Prometheus
Prometheus is deployed from the kube-prometheus-stack chart, but Lumie uses it differently from a default installation: most workload scraping is delegated to the OpenTelemetry collector, and Prometheus mainly stores, evaluates, and serves metrics.
Source paths
lumie-infra/observability/prometheus/argocd.yamllumie-infra/observability/prometheus/helm-values.yamllumie-infra/observability/prometheus/common-values.yaml
Runtime role
- Runs one Prometheus replica in the
prometheusnamespace. - Enables the native OTLP receiver with
enableOTLPReceiver: true. - Keeps only
3dof local retention. - Enables the Thanos sidecar service, but does not configure object-store upload.

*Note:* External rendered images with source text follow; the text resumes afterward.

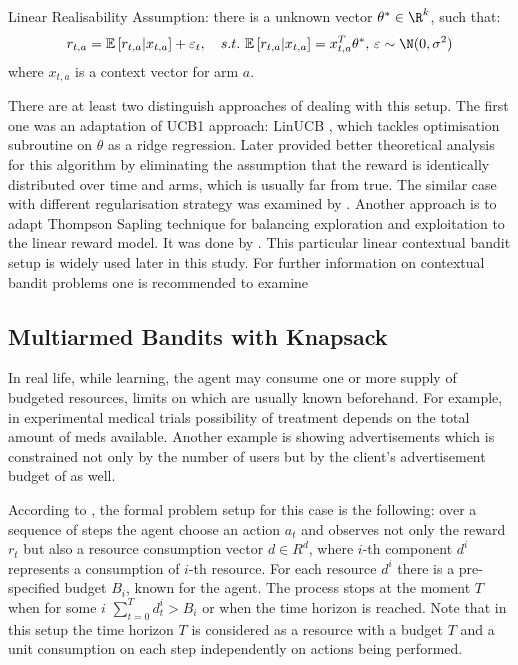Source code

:   \begin{definition}
      Linear Realisability Assumption: there is a unknown vector $\theta^* \in \R^k$, such that: 
        \begin{equation*}
                r_{t,a} = \E\left[r_{t,a}|x_{t,a}\right] + \varepsilon_t, \quad s.t. \,\E\left[r_{t,a}|x_{t,a}\right] = x_{t,a}^T\theta^*,\, \varepsilon \sim \N(0, \sigma^2)
        \end{equation*}  
        where $x_{t,a}$ is a context vector for arm $a$.
  \end{definition}
  There are at least two distinguish approaches of dealing with this setup. The first one was an adaptation of UCB1 approach: LinUCB \cite{Li2010}, which tackles optimisation subroutine on $\theta$ as a ridge regression. Later \cite{Abbasi-Yadkori2011} provided better theoretical analysis for this algorithm by eliminating the assumption that the reward is identically distributed over time and arms, which is usually far from true. The similar case with different regularisation strategy was examined by \cite{Auer2003}. Another approach is to adapt Thompson Sapling technique \cite{Li2011} for balancing exploration and exploitation to the linear reward model. It was done by \cite{Agrawal2013}. This particular linear contextual bandit setup is widely used later in this study. For further information on contextual bandit problems one is recommended to examine \cite{Zhou2015}
  
  \subsection{Multiarmed Bandits with Knapsack}
  In real life, while learning, the agent may consume one or more supply of budgeted resources, limits on which are usually known beforehand. For example, in experimental medical trials possibility of treatment depends on the total amount of meds available. Another example is showing advertisements which is constrained not only by the number of users but by the client's advertisement budget of as well. 
  
  According to \cite{Badanidiyuru2013}, the formal problem setup for this case is the following: over a sequence of steps the agent choose an action $a_t$ and observes not only the reward $r_t$ but also a resource consumption vector $d \in R^d$, where $i$-th component $d^i$ represents a consumption of $i$-th resource. For each resource $d^i$ there is a pre-specified budget $B_i$, known for the agent. The process stops at the moment $T$ when for some $i$ $\sum_{t=0}^Td^i_t > B_i$ or when the time horizon is reached. Note that in this setup the time horizon $T$ is considered as a resource with a budget $T$ and a unit consumption on each step independently on actions being performed.
  
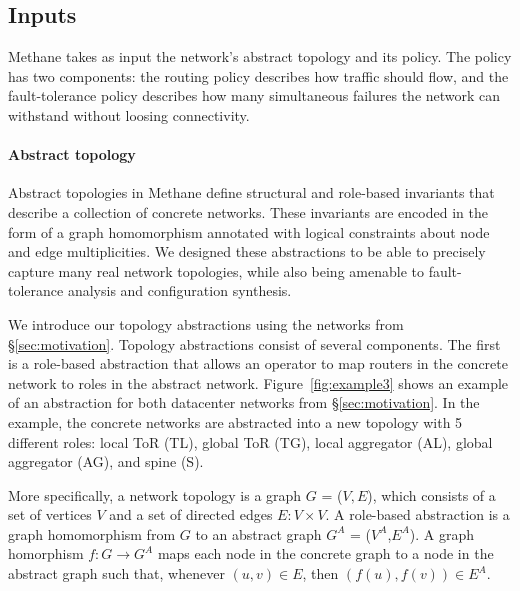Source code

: \documentclass[numbers, 10pt, preprint]{sigplanconf}
\newcommand{\sysname}{{\small \sf Methane}\xspace}
\newcommand{\para}[1]{\paragraph*{\textbf{#1}}}
\begin{document}
\subsection{Inputs}

\sysname takes as input the network's abstract topology and its policy. The policy has two components: the routing policy describes how traffic should flow, and the fault-tolerance policy describes how many simultaneous failures the network can withstand without loosing connectivity.

\para{Abstract topology}
Abstract topologies in \sysname define structural and role-based invariants that describe a collection of concrete networks. These invariants are encoded in the form of a graph homomorphism annotated with logical constraints about node and edge multiplicities.
%
We designed these abstractions to be able to precisely capture many real network topologies, while also being amenable to fault-tolerance analysis and configuration synthesis.


We introduce our topology abstractions using the networks from \S\ref{sec:motivation}. Topology abstractions consist of several components.
The first is a role-based abstraction that allows an operator to map routers in the concrete network to roles in the abstract network. Figure~\ref{fig:example3} shows an example of an abstraction for both datacenter networks from \S\ref{sec:motivation}. In the example, the concrete networks are abstracted into a new topology with 5 different roles: local ToR (TL), global ToR (TG), local aggregator (AL), global aggregator (AG), and spine (S).

More specifically, a network topology is a graph $G$ = ($V, E$), which consists of a set of vertices $V$ and a set of directed edges $E \colon V \times V$. A role-based abstraction is a graph homomorphism from $G$ to an abstract graph $G^A$ = ($V^A$,$E^A$). A graph homorphism $f : G \rightarrow G^A$ maps each node in the concrete graph to a node in the abstract graph such that, whenever $(u,v) \in E$, then $(f(u),f(v)) \in E^A$.
\end{document}
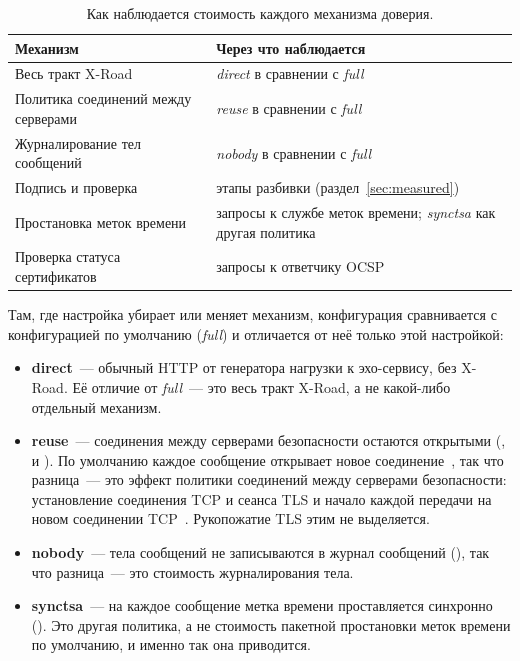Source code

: \documentclass[conference,a4paper]{IEEEtran}
\begin{document}
\begin{table}[t]
\centering\small
\caption{Как наблюдается стоимость каждого механизма доверия.}
\label{tab:mech}
\begin{tabular}{@{}p{}p{}@{}}
\toprule
Механизм & Через что наблюдается \\
\midrule
Весь тракт X-Road & \emph{direct} в сравнении с \emph{full} \\
Политика соединений между серверами & \emph{reuse} в сравнении с \emph{full} \\
Журналирование тел сообщений & \emph{nobody} в сравнении с \emph{full} \\
Подпись и проверка & этапы разбивки (раздел~\ref{sec:measured}) \\
Простановка меток времени & запросы к службе меток времени; \emph{synctsa} как другая политика \\
Проверка статуса сертификатов & запросы к ответчику OCSP \\
\bottomrule
\end{tabular}
\end{table}

Там, где настройка убирает или меняет механизм, конфигурация сравнивается с конфигурацией по умолчанию
(\emph{full}) и отличается от неё только этой настройкой:

\begin{itemize}
  \item \textbf{direct}~--- обычный HTTP от генератора нагрузки к эхо-сервису, без X-Road.
  Её отличие от \emph{full}~--- это весь тракт X-Road, а не какой-либо отдельный механизм.
  \item {\sloppy \textbf{reuse}~--- соединения между серверами безопасности остаются открытыми
  (,  и
  ). По умолчанию каждое сообщение открывает новое
  соединение~\cite{xroadsyspar}, так что разница~--- это эффект политики соединений между
  серверами безопасности: установление соединения TCP и сеанса TLS и начало каждой
  передачи на новом соединении TCP~\cite{naylor2014}. Рукопожатие TLS этим не выделяется.\par}
  \item \textbf{nobody}~--- тела сообщений не записываются в журнал сообщений
  (), так что разница~--- это стоимость журналирования тела.
  \item \textbf{synctsa}~--- на каждое сообщение метка времени проставляется синхронно
  (). Это другая политика, а не стоимость
  пакетной простановки меток времени по умолчанию, и именно так она приводится.
\end{itemize}
\end{document}

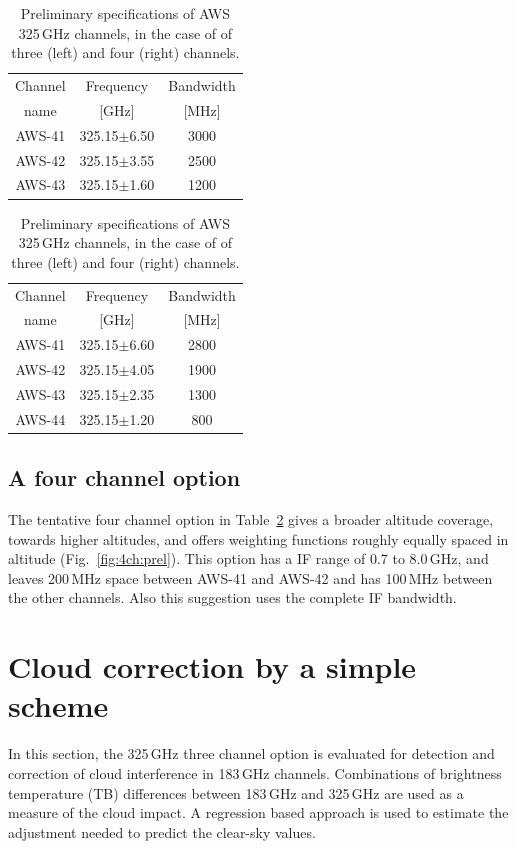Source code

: \documentclass[12pt]{article}
\begin{document}
\begin{table}[!t]
  \begin{minipage}[b]{0.5\linewidth}
  \centering  
  \begin{tabular}[c]{c|c|c}
    Channel & Frequency   & Bandwidth \\
    name    & [GHz] &  [MHz] \\
    \hline
    AWS-41  & 325.15$\pm$6.50 & 3000\\
    AWS-42  & 325.15$\pm$3.55 & 2500\\
    AWS-43  & 325.15$\pm$1.60 & 1200\\
    \hline
  \end{tabular}
  \end{minipage}%
  \begin{minipage}[b]{0.5\linewidth}
  \centering  
  \begin{tabular}[c]{c|c|c}
    Channel & Frequency   & Bandwidth \\
    name    & [GHz] &  [MHz] \\
    \hline
    AWS-41  & 325.15$\pm$6.60 & 2800\\
    AWS-42  & 325.15$\pm$4.05 & 1900\\
    AWS-43  & 325.15$\pm$2.35 & 1300\\
    AWS-44  & 325.15$\pm$1.20 & \phantom{0}800\\
    \hline
  \end{tabular}
  \end{minipage}  
  \caption{Preliminary specifications of AWS 325\,GHz channels, in the case of
    of three (left) and four (right) channels.}
  \label{tab:chs:prel}
\end{table}




\subsection{A four channel option}
%
The tentative four channel option in Table~\ref{tab:chs:prel} gives a broader
altitude coverage, towards higher altitudes, and offers weighting functions
roughly equally spaced in altitude (Fig.~\ref {fig:4ch:prel}). This option has
a IF range of 0.7 to 8.0\,GHz, and leaves 200\,MHz space between AWS-41 and
AWS-42 and has 100\,MHz between the other channels. Also this suggestion uses
the complete IF bandwidth.


\section{Cloud correction by a simple scheme}
%
In this section, the 325\,GHz three channel option is evaluated for detection
and correction of cloud interference in 183\,GHz channels. Combinations of
brightness temperature (TB) differences between 183\,GHz and 325\,GHz are used
as a measure of the cloud impact. A regression based approach is used to
estimate the adjustment needed to predict the clear-sky values.
\end{document}
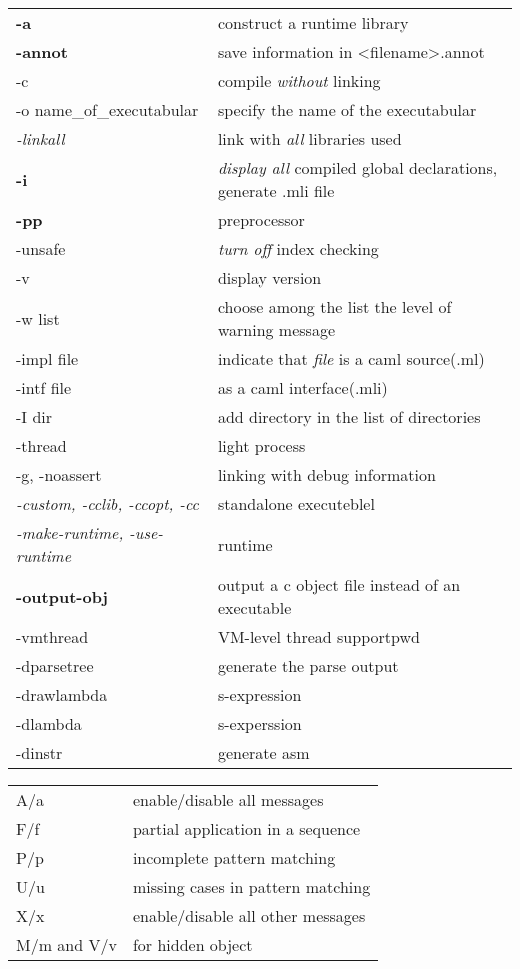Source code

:   



  \begin{tabular}{|l|l|}
    \hline
    \textbf{-a} & construct a runtime library \\
    \textbf{-annot} & save information in <filename>.annot \\
    -c & compile \textit{without} linking \\
    -o name\_of\_executabular & specify the name of the executabular \\
    \emph{-linkall} & link with \textit{all} libraries used \\
    \textbf{-i} & \textit{display all } compiled global declarations, generate
    .mli file \\
    \textbf{-pp} & preprocessor \\
    -unsafe & \textit{turn off} index checking \\
    -v & display version \\
    -w list & choose among the list the level of warning message \\
    -impl file & indicate that \textit{file} is a caml source(.ml) \\
    -intf file & as a caml interface(.mli) \\
    -I dir & add directory in the list of directories \\
    \hline
    -thread & light process \\
    -g, -noassert & linking  with debug information\\
    \textit{-custom, -cclib, -ccopt, -cc} & standalone executeblel \\
    \textit{-make-runtime, -use-runtime} & runtime \\
    \textbf{-output-obj} & output a c object file instead of an
    executable \\
    \hline
    -vmthread & VM-level thread supportpwd
\\
    \hline
    -dparsetree & generate the parse output\\
    -drawlambda & s-expression\\
    -dlambda & s-experssion \\
    -dinstr & generate asm \\
    \hline
\end{tabular}


\begin{tabular}{|l|l|}
    \hline
  A/a & enable/disable all messages \\
  F/f & partial application in a sequence \\
  P/p & incomplete pattern matching \\
  U/u & missing cases in pattern matching \\
  X/x & enable/disable all other messages \\
  M/m and V/v & for hidden object \\
  \hline
\end{tabular}

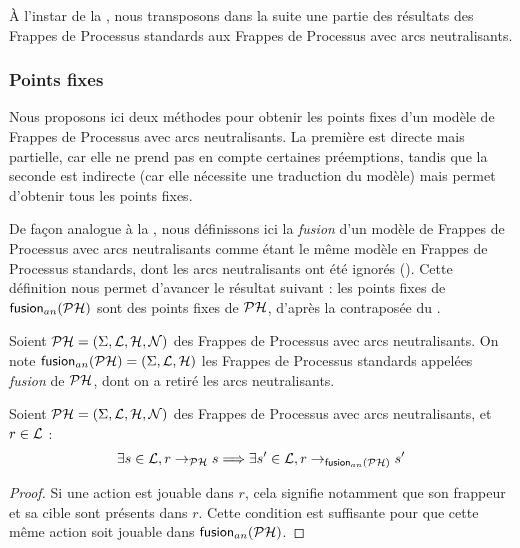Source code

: 

À l'instar de la , nous transposons dans la suite une partie des résultats
des Frappes de Processus standards aux Frappes de Processus avec arcs neutralisants.

\subsubsection{Points fixes}

Nous proposons ici deux méthodes pour obtenir les points fixes d'un modèle de Frappes de Processus
avec arcs neutralisants.
La première est directe mais partielle, car elle ne prend pas en compte certaines préemptions,
tandis que la seconde est indirecte (car elle nécessite une traduction du modèle)
mais permet d'obtenir tous les points fixes.

\myskip

De façon analogue à la , nous définissons ici
la \emph{fusion} d'un modèle de Frappes de Processus avec arcs neutralisants
comme étant le même modèle en Frappes de Processus standards,
dont les arcs neutralisants ont été ignorés ().
Cette définition nous permet d'avancer le résultat suivant :
les points fixes de $\mathsf{fusion}_{an}(\mathcal{PH})$ sont des points fixes de $\mathcal{PH}$,
d'après la contraposée du .

\begin{definition}
  Soient $\mathcal{PH} = (\Sigma, \mathcal{L}, \mathcal{H}, \mathcal{N})$ des Frappes de Processus avec arcs neutralisants.
  On note $\mathsf{fusion}_{an}(\mathcal{PH}) = (\Sigma, \mathcal{L}, \mathcal{H})$
  les Frappes de Processus standards appelées \emph{fusion} de $\mathcal{PH}$,
  dont on a retiré les arcs neutralisants.
\end{definition}

\begin{theorem}
  Soient $\mathcal{PH} = (\Sigma, \mathcal{L}, \mathcal{H}, \mathcal{N})$ des Frappes de Processus avec arcs neutralisants,
  et $r \in \mathcal{L}$ :
  \[\exists s \in \mathcal{L}, r \rightarrow_{\mathcal{PH}} s \Longrightarrow
    \exists s' \in \mathcal{L}, r \rightarrow_{\mathsf{fusion}_{an}(\mathcal{PH})} s'\]
\end{theorem}

\begin{proof}
  Si une action est jouable dans $r$, cela signifie notamment
  que son frappeur et sa cible sont présents dans $r$.
  Cette condition est suffisante pour que cette même action soit jouable dans $\mathsf{fusion}_{an}(\mathcal{PH})$.
\end{proof}

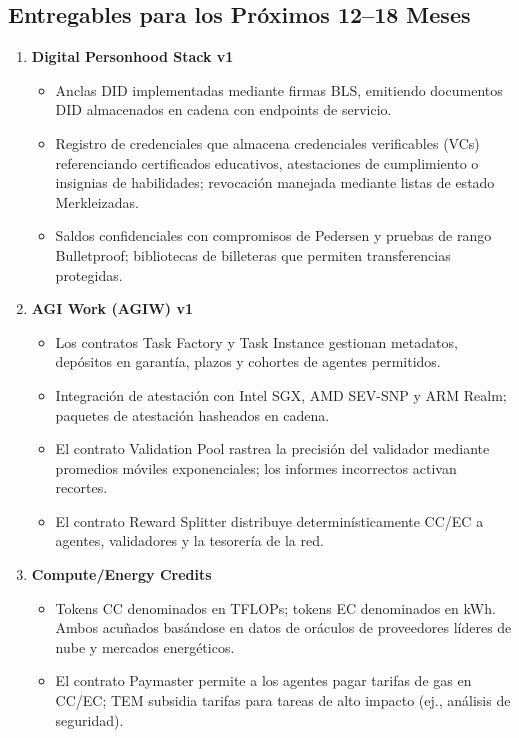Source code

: \documentclass[11pt]{article}
\begin{document}
\subsection{Entregables para los Próximos 12--18 Meses}
\begin{enumerate}[label=\textbf{D\arabic*.}, leftmargin=*]
  \item \textbf{Digital Personhood Stack v1}
  \begin{itemize}[noitemsep]
    \item Anclas DID implementadas mediante firmas BLS, emitiendo documentos DID almacenados en cadena con endpoints de servicio.
    \item Registro de credenciales que almacena credenciales verificables (VCs) referenciando certificados educativos, atestaciones de cumplimiento o insignias de habilidades; revocación manejada mediante listas de estado Merkleizadas.
    \item Saldos confidenciales con compromisos de Pedersen y pruebas de rango Bulletproof; bibliotecas de billeteras que permiten transferencias protegidas.
  \end{itemize}
  \item \textbf{AGI Work (AGIW) v1}
  \begin{itemize}[noitemsep]
    \item Los contratos Task Factory y Task Instance gestionan metadatos, depósitos en garantía, plazos y cohortes de agentes permitidos.
    \item Integración de atestación con Intel SGX, AMD SEV-SNP y ARM Realm; paquetes de atestación hasheados en cadena.
    \item El contrato Validation Pool rastrea la precisión del validador mediante promedios móviles exponenciales; los informes incorrectos activan recortes.
    \item El contrato Reward Splitter distribuye determinísticamente CC/EC a agentes, validadores y la tesorería de la red.
  \end{itemize}
  \item \textbf{Compute/Energy Credits}
  \begin{itemize}[noitemsep]
    \item Tokens CC denominados en TFLOPs; tokens EC denominados en kWh. Ambos acuñados basándose en datos de oráculos de proveedores líderes de nube y mercados energéticos.
    \item El contrato Paymaster permite a los agentes pagar tarifas de gas en CC/EC; TEM subsidia tarifas para tareas de alto impacto (ej., análisis de seguridad).

\end{itemize}
\end{enumerate}
\end{document}
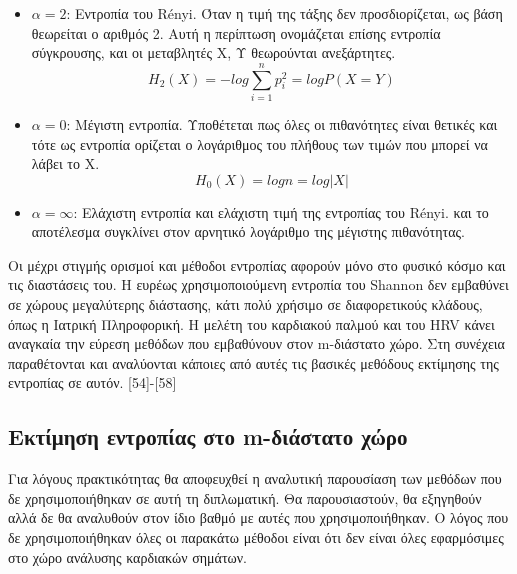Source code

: \begin{itemize}
\begin{itemize}
		\item $\alpha = 2$: Εντροπία του \en Rényi. \gr Όταν η τιμή της τάξης δεν προσδιορίζεται, ως βάση θεωρείται ο αριθμός 2. Αυτή η περίπτωση ονομάζεται επίσης εντροπία σύγκρουσης, και οι μεταβλητές Χ, Υ θεωρούνται ανεξάρτητες.
		\begin{equation}
			H_2 (X) = - log\sum_{i=1}^{n}{p_i^2} = log P(X = Y)
		\end{equation}
		
		\item $\alpha = 0$: Μέγιστη εντροπία. Υποθέτεται πως όλες οι πιθανότητες είναι θετικές και τότε ως εντροπία ορίζεται ο λογάριθμος του πλήθους των τιμών που μπορεί να λάβει το Χ.
		\begin{equation}
			H_0 (X) = log n = log |X|
		\end{equation}
		
		\item $\alpha = \infty$: Ελάχιστη εντροπία και ελάχιστη τιμή της εντροπίας του \en Rényi. \gr και το αποτέλεσμα συγκλίνει στον αρνητικό λογάριθμο της μέγιστης πιθανότητας.
	\end{itemize}
	
	Οι μέχρι στιγμής ορισμοί και μέθοδοι εντροπίας αφορούν μόνο στο φυσικό κόσμο και τις διαστάσεις του. Η ευρέως χρησιμοποιούμενη εντροπία του \en  Shannon \gr δεν εμβαθύνει σε χώρους μεγαλύτερης διάστασης, κάτι πολύ χρήσιμο σε διαφορετικούς κλάδους, όπως η Ιατρική Πληροφορική. Η μελέτη  του καρδιακού παλμού και του \en HRV \gr κάνει αναγκαία την εύρεση μεθόδων που εμβαθύνουν στον \en m\gr-διάστατο χώρο. Στη συνέχεια παραθέτονται και αναλύονται κάποιες από αυτές τις βασικές μεθόδους εκτίμησης της εντροπίας σε αυτόν. [54]-[58]
\end{itemize}
\subsection{Εκτίμηση εντροπίας στο \en m-\gr διάστατο χώρο}
Για λόγους πρακτικότητας θα αποφευχθεί η αναλυτική παρουσίαση των μεθόδων που δε χρησιμοποιήθηκαν σε αυτή τη διπλωματική. Θα παρουσιαστούν, θα εξηγηθούν αλλά δε θα αναλυθούν στον ίδιο βαθμό με αυτές που χρησιμοποιήθηκαν. Ο λόγος που δε χρησιμοποιήθηκαν όλες οι παρακάτω μέθοδοι είναι ότι δεν είναι όλες εφαρμόσιμες στο χώρο ανάλυσης καρδιακών σημάτων. 
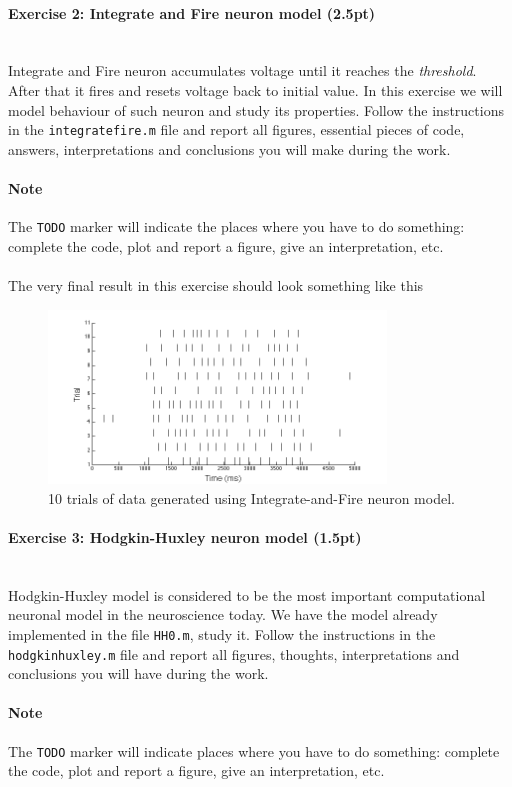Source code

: \documentclass[a4paper,11pt]{article}
\newenvironment{exercise}[3]{\paragraph{Exercise #1: #2 (#3pt)}\ \\}{
\medskip}
\begin{document}
%
%
\begin{exercise}{2}{Integrate and Fire neuron model}{2.5}
Integrate and Fire neuron accumulates voltage until it reaches the \emph{threshold}. After that it fires and resets voltage back to initial value. In this exercise we will model behaviour of such neuron and study its properties. Follow the instructions in the \texttt{integratefire.m} file and report all figures, essential pieces of code, answers, interpretations and conclusions you will make during the work.

\paragraph{Note} The \texttt{TODO} marker will indicate the places where you have to do something: complete the code, plot and report a figure, give an interpretation, etc.\\
\ \\
The very final result in this exercise should look something like this
\begin{figure}[H]
   \centering
   \includegraphics[width=0.8\textwidth]{raster_plot.png} 
   \caption{10 trials of data generated using Integrate-and-Fire neuron model.}
   \label{fig:rasterplot}
\end{figure}
\end{exercise}


%
%
\begin{exercise}{3}{Hodgkin-Huxley neuron model}{1.5}
Hodgkin-Huxley model is considered to be the most important computational neuronal model in the neuroscience today. We have the model already implemented in the file \texttt{HH0.m}, study it. Follow the instructions in the \texttt{hodgkinhuxley.m} file and report all figures, thoughts, interpretations and conclusions you will have during the work.

\paragraph{Note} The \texttt{TODO} marker will indicate places where you have to do something: complete the code, plot and report a figure, give an interpretation, etc.
\end{exercise}
\end{document}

- Sends alerts to the separate Alertmanager deployment in the
alertmanagernamespace.
Key contract
These values define the most important behavior:
enableOTLPReceiver: true
retention: 3d
serviceMonitorSelector:
matchLabels:
scrape-by: prometheus-only
Source path: lumie-infra/observability/prometheus/helm-values.yaml
That means Prometheus itself only scrapes a narrow set of explicitly labeled targets. Broad ServiceMonitor discovery happens in OpenTelemetry, not here.
What it stores and serves
- OTLP-exported metrics from the OpenTelemetry collector
- default kube-prometheus rules and recordings, with some noisy rule groups disabled
- custom Lumie rule groups for:
- OOM events
- grading queues and latency
- report generation queues and latency
- analysis worker errors and latency
- chatbot stream health
- CNPG backup health
- MinIO replication lag or failure
Dependencies
- the OpenTelemetry collector for most target scraping
- Alertmanager for notification delivery
- Teleport for operator UI access
- VaultStaticSecret rendering for registry credentials and some secret-backed config
Current limitations
- Local retention is only three days.
- Thanos object-store upload is intentionally disabled, so there is no repo-backed long-term Prometheus block archive today.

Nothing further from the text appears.